Finanziert vom Critical Ecosystem Partnership Fund wurde es von Carlos Cano koordiniert, einem mit der unabhängigen Stiftung Cideal verbundenen Forscher, die für die Durchführung verantwortlich war.
Es ist ein Pionierprojekt in der Karibik, sagt Cano gegenüber Listín Diario.
Der spanische Biologe, Herpetologe und Ökologe arbeitet seit über dreißig Jahren in der Entwicklungszusammenarbeit in Lateinamerika und der Karibik.
Als Experte für internationale Entwicklungszusammenarbeit (er leitete das erfolgreiche Projekt Araucaria in Pedernales und war Koordinator der Spanischen Agentur für Internationale Entwicklungszusammenarbeit in der Dominikanischen Republik, Mexiko, Kuba und Panama) legte er seinen Ruhestand in Spanien beiseite, um auf Anfrage zivilgesellschaftlicher Institutionen Entwicklungsprojekte zu formulieren.

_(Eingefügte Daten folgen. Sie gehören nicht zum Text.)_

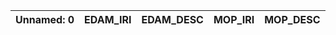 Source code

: | Unnamed: 0   | EDAM_IRI   | EDAM_DESC   | MOP_IRI   | MOP_DESC   |
|--------------|------------|-------------|-----------|------------| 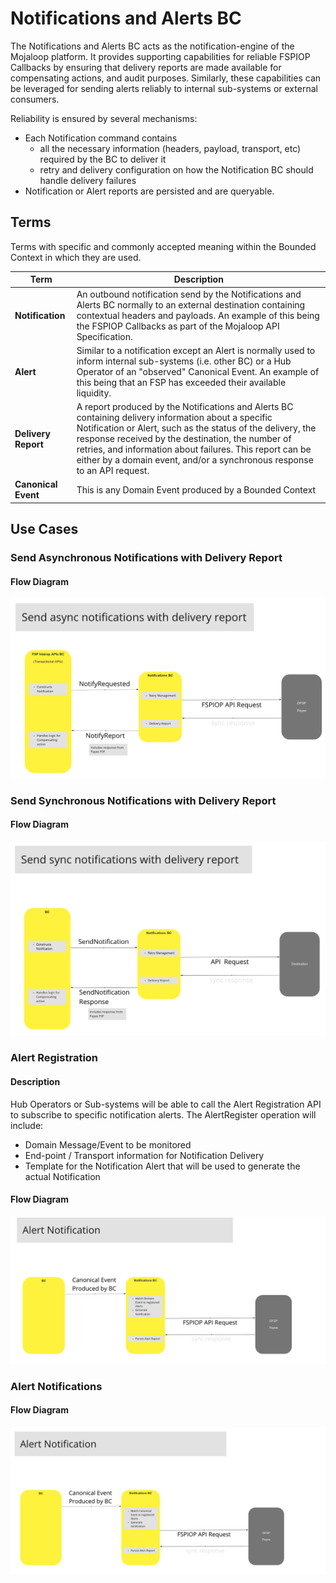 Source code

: # Notifications and Alerts BC

The Notifications and Alerts BC acts as the notification-engine of the Mojaloop platform. It provides supporting capabilities for reliable FSPIOP Callbacks by ensuring that delivery reports are made available for compensating actions, and audit purposes. Similarly, these capabilities can be leveraged for sending alerts reliably to internal sub-systems or external consumers.

Reliability is ensured by several mechanisms:

- Each Notification command contains
  - all the necessary information (headers, payload, transport, etc) required by the BC to deliver it
  - retry and delivery configuration on how the Notification BC should handle delivery failures
- Notification or Alert reports are persisted and are queryable.

## Terms

Terms with specific and commonly accepted meaning within the Bounded Context in which they are used.

| Term | Description |
|---|---|
| **Notification** | An outbound notification send by the Notifications and Alerts BC normally to an external destination containing contextual headers and payloads. An example of this being the FSPIOP Callbacks as part of the Mojaloop API Specification. |
| **Alert** | Similar to a notification except an Alert is normally used to inform internal sub-systems (i.e. other BC) or a Hub Operator of an "observed" Canonical Event. An example of this being that an FSP has exceeded their available liquidity. |
| **Delivery Report** | A report produced by the Notifications and Alerts BC containing delivery information about a specific Notification or Alert, such as the status of the delivery, the response received by the destination, the number of retries, and information about failures. This report can be either by a domain event, and/or a synchronous response to an API request. |
| **Canonical Event** | This is any Domain Event produced by a Bounded Context |

## Use Cases

### Send Asynchronous Notifications with Delivery Report

#### Flow Diagram

![Use Case - Send Async Notifications with Delivery Report](./assets/sendAsyncNotificationWithDeliveryReport.png)

### Send Synchronous Notifications with Delivery Report

#### Flow Diagram

![Use Case - Send Sync Notifications with Delivery Report](./assets/sendSyncNotificationWithDeliveryReport.png)

<!-- Footnotes themselves at the bottom. -->

### Alert Registration

#### Description

Hub Operators or Sub-systems will be able to call the Alert Registration API to subscribe to specific notification alerts. The AlertRegister operation will include:

- Domain Message/Event to be monitored
- End-point / Transport information for Notification Delivery
- Template for the Notification Alert that will be used to generate the actual Notification

#### Flow Diagram

![Use Case - Send Sync Notifications with Delivery Report](./assets/alertRegistration.png)

### Alert Notifications

#### Flow Diagram

![Use Case - Send Sync Notifications with Delivery Report](./assets/alertNotification.png)

<!-- Footnotes themselves at the bottom. -->
<!--## Notes

[^1]: Common Interfaces: [Mojaloop Common Interface List](../../commonInterfaces.md)-->
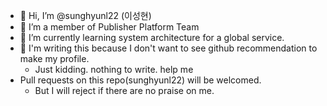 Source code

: - 👋 Hi, I’m @sunghyunl22 (이성현)
- 👀 I’m a member of Publisher Platform Team
- 🌱 I’m currently learning system architecture for a global service.
- 🌱 I'm writing this because I don't want to see github recommendation to make my profile. 
    - Just kidding. nothing to write. help me
- Pull requests on this repo(sunghyunl22) will be welcomed. 
    - But I will reject if there are no praise on me.

<!---
sunghyunl22/sunghyunl22 is a ✨ special ✨ repository because its `README.md` (this file) appears on your GitHub profile.
You can click the Preview link to take a look at your changes.
--->
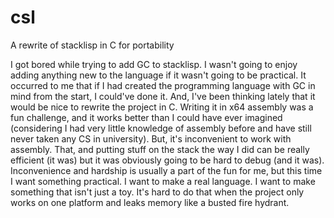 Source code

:# csl
A rewrite of stacklisp in C for portability

I got bored while trying to add GC to stacklisp. I wasn't going to enjoy adding anything new to the language if it wasn't going to be practical. It occurred to me that if I had created the programming language with GC in mind from the start, I could've done it. And, I've been thinking lately that it would be nice to rewrite the project in C. Writing it in x64 assembly was a fun challenge, and it works better than I could have ever imagined (considering I had very little knowledge of assembly before and have still never taken any CS in university). But, it's inconvenient to work with assembly. That, and putting stuff on the stack the way I did can be really efficient (it was) but it was obviously going to be hard to debug (and it was). Inconvenience and hardship is usually a part of the fun for me, but this time I want something practical. I want to make a real language. I want to make something that isn't just a toy. It's hard to do that when the project only works on one platform and leaks memory like a busted fire hydrant.
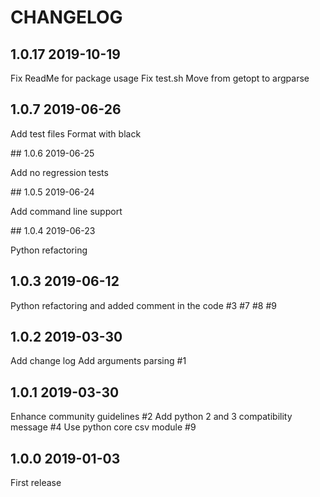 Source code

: # CHANGELOG

## 1.0.17 2019-10-19

Fix ReadMe for package usage
Fix test.sh
Move from getopt to argparse

## 1.0.7 2019-06-26

Add test files
Format with black

## 1.0.6 2019-06-25

Add no regression tests

## 1.0.5 2019-06-24

Add command line support

## 1.0.4 2019-06-23

Python refactoring

## 1.0.3 2019-06-12

Python refactoring and added comment in the code #3 #7 #8 #9

## 1.0.2 2019-03-30

Add change log
Add arguments parsing #1

## 1.0.1 2019-03-30

Enhance community guidelines #2
Add python 2 and 3 compatibility message #4
Use python core csv module #9 

## 1.0.0 2019-01-03

First release
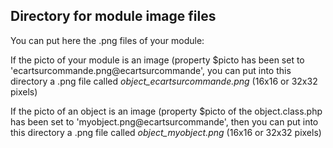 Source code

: 
Directory for module image files
--------------------------------

You can put here the .png files of your module:


If the picto of your module is an image (property $picto has been set to 'ecartsurcommande.png@ecartsurcommande', you can put into this
directory a .png file called *object_ecartsurcommande.png* (16x16 or 32x32 pixels)


If the picto of an object is an image (property $picto of the object.class.php has been set to 'myobject.png@ecartsurcommande', then you can put into this
directory a .png file called *object_myobject.png* (16x16 or 32x32 pixels)

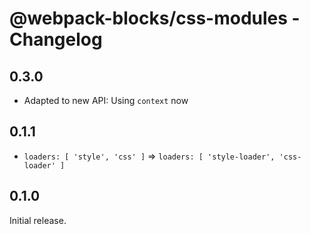 # @webpack-blocks/css-modules - Changelog

## 0.3.0

- Adapted to new API: Using `context` now

## 0.1.1

- `loaders: [ 'style', 'css' ]` => `loaders: [ 'style-loader', 'css-loader' ]`

## 0.1.0

Initial release.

Während er Entwicklungsprojekte für Cideal ausarbeitete, lernte er die Drohneneinheit der Stiftung kennen und schlug ein Projekt vor, das den Einsatz dieser Geräte mit einer ökologischen und entwicklungspolitischen Komponente verbinden sollte.
So wurde 2023 das Projekt „Ökologische Wiederherstellung/Aufforstung mit Drohnen im Nationalpark Sierra de Bahoruco“ formuliert und 2024 genehmigt.
Das damalige Umweltministerium unterstützte das Projekt vor Ort, das für diesen Zweck Samen aus der Samenbank von Nigua verwenden sollte.
GEGEN DIE ZEIT:
Als Cano im Land ankam, hatte sich die Leitung des Umweltministeriums geändert, und das Pilotprojekt, das ursprünglich zwischen August 2024 und Juli 2025 durchgeführt werden sollte, verzögerte sich.
Die ursprüngliche Idee bestand darin, mithilfe von Drohnen etwa 150 Hektar des Nationalparks Sierra de Bahoruco mit einheimischen und endemischen Pflanzen der Region zu bepflanzen. Es wurde ein Gebiet in El Aceitillar (Pedernales) ausgewählt, doch aufgrund der Vegetation wurde das Projekt in die Gegend von Los Arroyos verlegt, an den westlichsten Rand des Parks, im Nordwesten der Provinz und nur wenige Meter von der Grenze zu Haiti entfernt.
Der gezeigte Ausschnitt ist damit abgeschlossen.